Friday, 17 February 2012

Cot or Malbec?

Argentine Malbec. The legendary black wine. It's a pretty popular style, there is always someone clamouring for a bottle these days in the shop and I can see why. Big, powerful and brooding with the top notch versions rewarding you with a chocolately mouthfeel and dominant fruit.
Malbec was first a French grape, used in Bordeaux and the South, where it produces powerful deep rich wines like those of Cahors(where it is still called Cot).
Today I've jumped over the Andes to see what the Chileans are doing with this wonderful grape and I've ended up with a bottle of the Perez Cruz Limited Edition Cot. These guys are calling this Cot as they consider this wine to have more in common with the Cahors style of Malbec to their Argie counterparts and they are sorta right.
I'd probably mistake this for a rich Cabernet Sauvignon if I were tasting this blind. It's missing that tell-tale overwhelming cloak of chocolate velvet that has made Argentine Malbec the mistress of men the world over. Don't get me wrong, this is a powerful red with cake spices and dusky blackcurrants on the nose. I can also feel the back of my head constrict just the way a domineering red wants me to feel, and those controlled tannins that approach on the finish leave me thinking more and more of the wines of South West France. I've gotta be honest, I prefer the Carmenere that Perez Cruz make. This isn't inferior but I'm yet to fall in love with this style.
For those dependant on that high altitude Argie Malbec style this might not be for them. However they should try it out. It's a great permutation on the varietal and a wonderful example of the higher end stuff coming out of Chile these days.

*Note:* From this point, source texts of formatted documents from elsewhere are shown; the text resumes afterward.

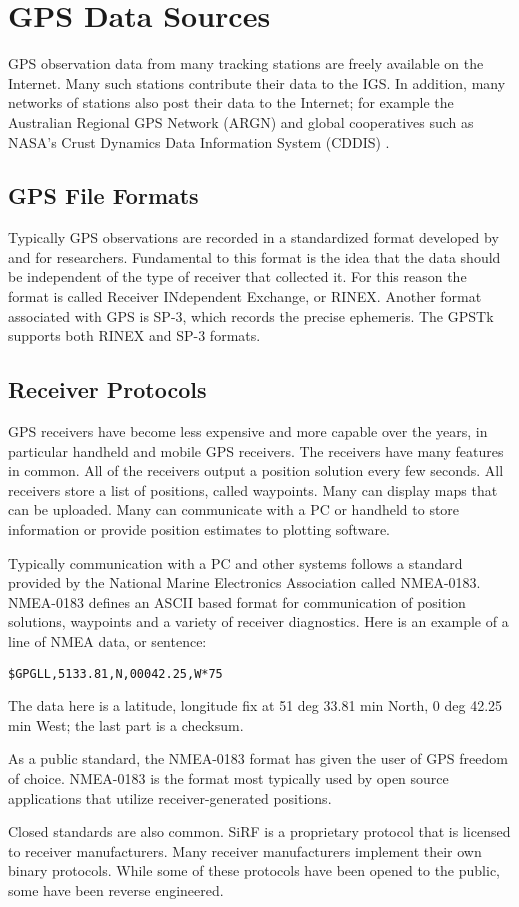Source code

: \section{GPS Data Sources}

GPS observation data from many tracking stations are freely available on the Internet. Many such stations contribute their data to the IGS. In addition, many networks of stations also post their data to the Internet; for example the Australian Regional GPS Network (ARGN) \cite{argn:website} and global cooperatives such as NASA's Crust Dynamics Data Information System (CDDIS) \cite{cddis:website}.

\subsection{GPS File Formats}
Typically GPS observations are recorded in a standardized format developed by and for researchers. Fundamental to this format is the idea that the data should be independent of the type of receiver that collected it. For this reason the format is called Receiver INdependent Exchange, or RINEX. Another format associated with GPS is SP-3, which records the precise ephemeris. The GPSTk supports both RINEX and SP-3 formats.


\subsection{Receiver Protocols}

GPS receivers have become less expensive and more capable over the years, in particular handheld and mobile GPS receivers. The receivers have many features in common. All of the receivers output a position solution every few seconds. All receivers store a list of positions, called waypoints. Many can display maps that can be uploaded. Many can communicate with a PC or handheld to store information or provide position estimates to plotting software.

Typically communication with a PC and other systems follows a standard provided by the National Marine Electronics Association called NMEA-0183. NMEA-0183 defines an ASCII based format for communication of position solutions, waypoints and a variety of receiver diagnostics. Here is an example of a line of NMEA data, or sentence:

\begin{verbatim}
$GPGLL,5133.81,N,00042.25,W*75
\end{verbatim}

The data here is a latitude, longitude fix at 51 deg 33.81 min North, 0 deg 42.25 min West; the last part is a checksum.

As a public standard, the NMEA-0183 format has given the user of GPS freedom of choice. NMEA-0183 is the format most typically used by open source applications that utilize receiver-generated positions.

Closed standards are also common. SiRF is a proprietary protocol that is licensed to receiver manufacturers. Many receiver manufacturers implement their own binary protocols. While some of these protocols have been opened to the public, some have been reverse engineered. 
%
\putbib[gpstk]
%

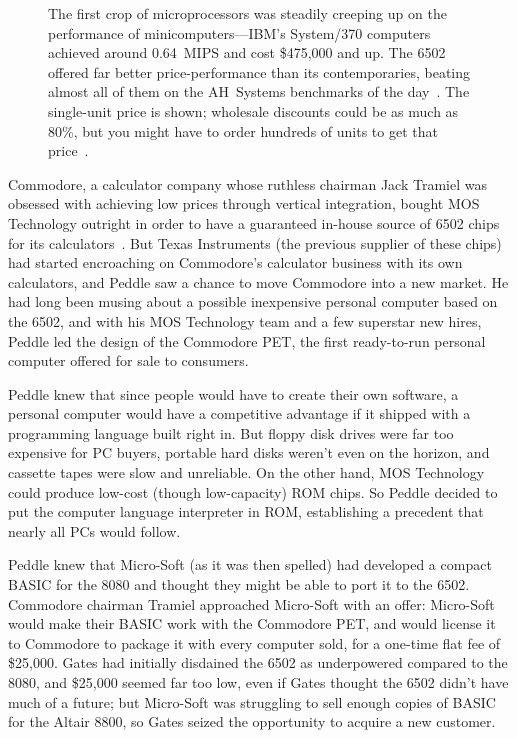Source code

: \begin{figure}
  
  \caption{\label{fig:price_performance} 
    The first crop of microprocessors was steadily creeping up on the
    performance of minicomputers---IBM's System/370 computers achieved
    around 0.64~MIPS and cost \$475,000 and up.
    The 6502 offered far better
    price-performance than its contemporaries,
    beating almost all of them on the AH~Systems benchmarks of
    the day~\cite{edn75:6502}.  
    The single-unit price is shown; wholesale discounts could be
    as much as 80\%, but you might have to order hundreds of units to
    get that price~\cite[p. 228]{ceruzzi}.}
\end{figure}



Commodore, a calculator company whose ruthless chairman Jack Tramiel was
obsessed with achieving low prices through vertical integration, bought
MOS Technology outright in order to have a guaranteed in-house source of
6502 chips for its calculators~\cite{commodore}.
But Texas Instruments (the previous supplier of these chips) had started
encroaching on Commodore's calculator business with its own calculators,
and Peddle saw a chance to move Commodore into a new market.
He had long been musing about a possible inexpensive personal computer
based on the 6502, and with his MOS Technology team and a few superstar
new hires, Peddle led the design of the Commodore PET, 
the first ready-to-run personal computer offered for sale to consumers.

Peddle knew that since people would have to create their own software, a
personal computer would have a competitive advantage if it shipped with
a programming language built right in.
But floppy disk drives were far too expensive for PC buyers, portable
hard disks weren't even on the horizon, and cassette tapes were slow and
unreliable.  On the other hand, MOS Technology could produce low-cost
(though low-capacity) ROM 
chips.  So Peddle decided to  put the computer language interpreter in ROM, establishing
a precedent that nearly all PCs would follow.

Peddle knew that Micro-Soft (as it was then spelled) 
had developed a compact BASIC for the 8080
and thought they might be able to port it to the 6502.
Commodore chairman Tramiel approached Micro-Soft with an offer:
Micro-Soft would make their BASIC work with the Commodore PET, and would
license it to Commodore to package it with every computer sold, for a
one-time flat fee of \$25,000.
Gates had initially disdained the 6502 as underpowered compared to the
8080, and \$25,000 seemed far too low, even if Gates thought the 6502
didn't have much of a future; but Micro-Soft was struggling to
sell enough copies of BASIC for the Altair 8800, so Gates
seized the opportunity to acquire a new customer.


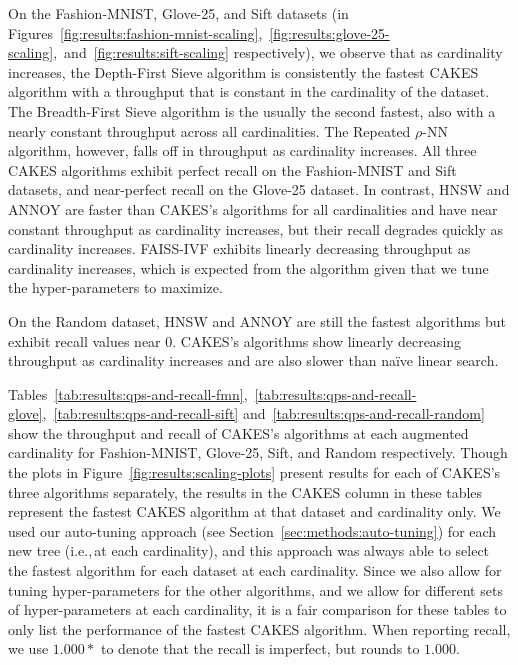 On the Fashion-MNIST, Glove-25, and Sift datasets (in Figures~\ref{fig:results:fashion-mnist-scaling},~\ref{fig:results:glove-25-scaling},~and~\ref{fig:results:sift-scaling} respectively), we observe that as cardinality increases, the Depth-First Sieve algorithm is consistently the fastest CAKES algorithm with a throughput that is constant in the cardinality of the dataset.
The Breadth-First Sieve algorithm is the usually the second fastest, also with a nearly constant throughput across all cardinalities.
The Repeated $\rho$-NN algorithm, however, falls off in throughput as cardinality increases.
All three CAKES algorithms exhibit perfect recall on the Fashion-MNIST and Sift datasets, and near-perfect recall on the Glove-25 dataset.
In contrast, HNSW and ANNOY are faster than CAKES's algorithms for all cardinalities and have near constant throughput as cardinality increases, but their recall degrades quickly as cardinality increases.
FAISS-IVF exhibits linearly decreasing throughput as cardinality increases, which is expected from the algorithm given that we tune the hyper-parameters to maximize.

On the Random dataset, HNSW and ANNOY are still the fastest algorithms but exhibit recall values near 0.
CAKES's algorithms show linearly decreasing throughput as cardinality increases and are also slower than na\"{i}ve linear search.

Tables~\ref{tab:results:qps-and-recall-fmn},~\ref{tab:results:qps-and-recall-glove},~\ref{tab:results:qps-and-recall-sift} and~\ref{tab:results:qps-and-recall-random} show the throughput and recall of CAKES's algorithms at each augmented cardinality for Fashion-MNIST, Glove-25, Sift, and Random respectively.
Though the plots in Figure~\ref{fig:results:scaling-plots} present results for each of CAKES's three algorithms separately, the results in the CAKES column in these tables represent the fastest CAKES algorithm at that dataset and cardinality only.
We used our auto-tuning approach (see Section~\ref{sec:methods:auto-tuning}) for each new tree (i.e.,\,at each cardinality), and this approach was always able to select the fastest algorithm for each dataset at each cardinality.
Since we also allow for tuning hyper-parameters for the other algorithms, and we allow for different sets of hyper-parameters at each cardinality, it is a fair comparison for these tables to only list the performance of the fastest CAKES algorithm.
When reporting recall, we use $1.000*$ to denote that the recall is imperfect, but rounds to $1.000$.

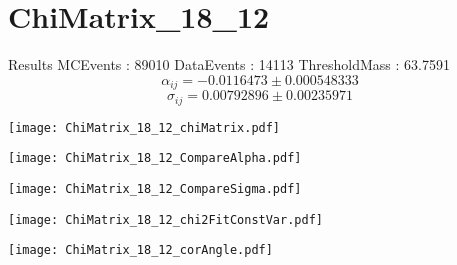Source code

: \documentclass[a4paper,12pt]{article}
\begin{document}
\section{ChiMatrix\_18\_12}
\begin{minipage}{0.49\linewidth} Results \newline
MCEvents : 89010\newline
DataEvents : 14113 \newline
ThresholdMass : 63.7591\\
$$\alpha_{ij} = -0.0116473\pm 0.000548333$$
$$\sigma_{ij} = 0.00792896\pm 0.00235971$$
\end{minipage}\hfill
\begin{minipage}{0.49\linewidth} 
\texttt{[image: ChiMatrix\_18\_12\_chiMatrix.pdf]}\\
\end{minipage}
\hfill
\begin{minipage}{0.49\linewidth} 
\texttt{[image: ChiMatrix\_18\_12\_CompareAlpha.pdf]}\\
\end{minipage}
\hfill
\begin{minipage}{0.49\linewidth} 
\texttt{[image: ChiMatrix\_18\_12\_CompareSigma.pdf]}\\
\end{minipage}
\begin{minipage}{0.49\linewidth} 
\texttt{[image: ChiMatrix\_18\_12\_chi2FitConstVar.pdf]}\\
\end{minipage}
\hfill
\begin{minipage}{0.49\linewidth} 
\texttt{[image: ChiMatrix\_18\_12\_corAngle.pdf]}\\
\end{minipage}
\end{document}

Perez Cruz limited edition Cot 2010 £13 from Oddbins

Tuesday, 14 February 2012

Why I love Chardonnay

So I started this post looking for quotes on Chardonnay, and I ended up on IMDB with a personal hate of mine. The movie "Sideways". Apt I realise as I'm about to discuss pre-conceptions of love and hate.
In my time working in a wine shop I have come to grow and love Chardonnay despite all the grief and hatred it attracts. Pungent stoney fruits explode and overwhelm the senses. Rich, decadent gorgeousity overloads me as I sniff deeply into the glass and I ask...how the hell does no-one else get this?
Hmm I need to preface this somewhat. I live in Edinburgh, one of the great cities of our world, and have been lucky enough to work in a great wine shop for the best part of two years. In that time, I've never encountered such hatred for a grape as that directed towards Chardonnay. What is that about? Aye, I've heard all about the shitty Aussie over-oaked beasts that lumbered the earth during the eighties but time moves on, and so do winemakers. I'm certainly sick of people refusing to touch a drop of this honeyed nectar purely down to some piece o' rubbish they picked up in Tescos for 4 squid.
But crack open any Chardonnay handled by someone who knows its trickery and you are in for one of the wildest rides of your tongue's life! Oaked or unoaked, steely or fruit-laden, Chardonnay does more to express terroir(y'know that crazy but true concept about the land and climate expressed in the wine that the french have) than any other grape I've drunk..and not just in France. Chilean, Aussie and more recently NZ Chardonnays all scream about their region first, grape second. How can you not love that? As people we draw our identity from where we came from. Chardonnay only asks the same, give it the chance. You won't regret it.
Chardonnay, if nothing else, is the one grape that can trick and deceive you more than any other. This little fucker can be obvious, or the most deceptive double agent, in a blind tasting, with so many variations on flavours that makes it impossible for anyone to declare disdain for this, the most august of white varietals.
Yes I love Chardonnay and I'm not afraid to say it! Happy St Valentines Day to you, my chameleonic terroirist! I've sent flowers to the Cote D'or, one day I shall grace your soils.